Feng Zhiyao terdiam. Ia mengerti pikiran Ye Li, bukan berarti ia tidak memahaminya. Bahkan, jika ada jenderal lain yang berencana meninggalkan pasukan dan posisi mereka di malam menjelang pertempuran besar, ia pasti akan membenci dan memandang rendah mereka. Tapi Ye Li berbeda. Ia bukan hanya seorang wanita, tetapi ia adalah nyonya rumah Ding Wang, orang yang paling disayangi Ding Wang. Mungkin di mata para prajurit keluarga Mo, termasuk Feng Zhiyao, Ding Wangfei adalah seseorang yang akan mereka lindungi dengan mengorbankan nyawa dan darah mereka. Namun, mereka gagal memahami bahwa Ye Li lebih dari sekadar istri dan kekasih Mo Xiuyao; ia juga seorang prajurit. Mati di medan perang, terkubur dalam debu, adalah takdir militer. Meninggalkan kota dan melarikan diri adalah sesuatu yang sangat dibenci seorang prajurit dan akan menanggung rasa malu seumur hidupnya.

Feng Zhiyao ragu sejenak, lalu akhirnya bertanya, "Wangfei, apakah Anda... menyalahkan Wangye ..." 

Awalnya, ia tidak tahu dan tidak merasakan apa-apa. Ketika Feng Zhiyao sepenuhnya memahami rencana Mo Xiuyao, Feng Zhiyao samar-samar merasa bahwa apa yang dilakukan Wangye kali ini mungkin tidak akan disetujui oleh sang Wangfei.

Sebagai seorang jenderal di Istana Ding Wang dan sahabat karib Mo Xiuyao, Feng Zhiyao tidak menganggap keputusan Mo Xiuyao salah. Namun, sebagai anggota garnisun yang saat ini menjaga Terusan Feihong, Feng Zhiyao memahami dengan jelas bahwa sejak awal, para prajurit yang tersisa di Terusan Feihong ditakdirkan untuk dikorbankan di mata Mo Xiuyao. Ini bukan salah Mo Xiuyao. Sebagai panglima tertinggi Istana Ding Wang dan pasukan keluarga Mo, keputusannya sepenuhnya tepat dan demi kebaikan keduanya. Namun, bagaimana mungkin ini adil bagi para prajurit yang mempertahankan Terusan Feihong? Mereka yang bukan komandan harus membuat keputusan yang tegas, memilih dan menolak berbagai hal, serta menentukan nyawa banyak orang dalam sekejap. Karena itu, Feng Zhiyao tahu bahwa ia ditakdirkan untuk tidak pernah menjadi jenderal yang benar-benar ternama.

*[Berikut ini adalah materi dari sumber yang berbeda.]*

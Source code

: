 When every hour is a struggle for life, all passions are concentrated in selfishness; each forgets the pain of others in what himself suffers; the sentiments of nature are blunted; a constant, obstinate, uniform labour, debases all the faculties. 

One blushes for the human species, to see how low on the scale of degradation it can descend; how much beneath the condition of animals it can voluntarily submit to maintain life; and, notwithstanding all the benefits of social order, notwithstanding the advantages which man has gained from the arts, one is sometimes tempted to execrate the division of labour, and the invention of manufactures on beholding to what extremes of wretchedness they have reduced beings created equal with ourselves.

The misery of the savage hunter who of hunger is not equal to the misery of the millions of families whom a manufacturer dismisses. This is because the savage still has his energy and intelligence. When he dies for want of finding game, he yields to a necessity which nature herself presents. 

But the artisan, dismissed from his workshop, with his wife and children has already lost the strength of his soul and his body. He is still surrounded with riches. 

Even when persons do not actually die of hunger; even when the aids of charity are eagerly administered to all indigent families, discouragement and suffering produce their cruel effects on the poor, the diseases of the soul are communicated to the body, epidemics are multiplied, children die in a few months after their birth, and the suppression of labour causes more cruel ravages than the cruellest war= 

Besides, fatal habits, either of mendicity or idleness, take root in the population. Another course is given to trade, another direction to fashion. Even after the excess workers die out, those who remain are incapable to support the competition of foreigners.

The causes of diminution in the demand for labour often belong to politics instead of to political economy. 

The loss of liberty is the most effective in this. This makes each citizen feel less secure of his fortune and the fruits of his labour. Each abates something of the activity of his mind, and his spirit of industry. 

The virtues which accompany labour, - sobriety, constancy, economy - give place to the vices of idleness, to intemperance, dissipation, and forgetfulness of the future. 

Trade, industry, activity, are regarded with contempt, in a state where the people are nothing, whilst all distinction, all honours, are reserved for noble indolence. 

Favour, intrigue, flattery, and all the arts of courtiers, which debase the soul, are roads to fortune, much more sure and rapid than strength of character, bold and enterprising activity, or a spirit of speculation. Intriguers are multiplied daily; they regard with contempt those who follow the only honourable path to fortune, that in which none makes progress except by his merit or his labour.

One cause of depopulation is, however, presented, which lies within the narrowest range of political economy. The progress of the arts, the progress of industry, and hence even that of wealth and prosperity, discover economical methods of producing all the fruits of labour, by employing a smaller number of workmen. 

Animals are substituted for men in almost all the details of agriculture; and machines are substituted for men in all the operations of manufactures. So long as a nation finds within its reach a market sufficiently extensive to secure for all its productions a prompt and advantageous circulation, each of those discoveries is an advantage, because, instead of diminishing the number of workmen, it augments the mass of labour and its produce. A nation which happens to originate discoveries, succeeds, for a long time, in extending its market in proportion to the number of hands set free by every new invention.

Ye Li tertegun cukup lama. Tepat ketika Feng Zhiyao mengira dia tidak akan menjawab, dia tersenyum tipis dan menggelengkan kepalanya, "Tidak, aku mengerti maksudnya."

Keahlian Ye Li dalam membaca berbagai buku tentang strategi, taktik perang, dan komando di kehidupan sebelumnya tidaklah sia-sia. Bahkan, jika perlu, ia mampu mengungguli Mo Xiuyao dengan kefasihan, membuatnya tak terbantahkan. Namun, dibandingkan dengan Ye Li, Mo Xiuyao adalah komandan sejati. Keputusannya sepenuhnya tepat. Perang yang awalnya diproyeksikan berlangsung setidaknya beberapa tahun, dapat segera diakhiri di bawah kepemimpinan Mo Xiuyao. Dengan demikian, seluruh penduduk Dataran Tengah dapat kembali menikmati kedamaian. Bahkan dengan mempertimbangkan korban jiwa, dalam situasi saat ini, bahkan jika semua prajurit di Jalur Feihong terbunuh, korban jiwa akan jauh lebih sedikit dibandingkan jika perang berlanjut tanpa henti.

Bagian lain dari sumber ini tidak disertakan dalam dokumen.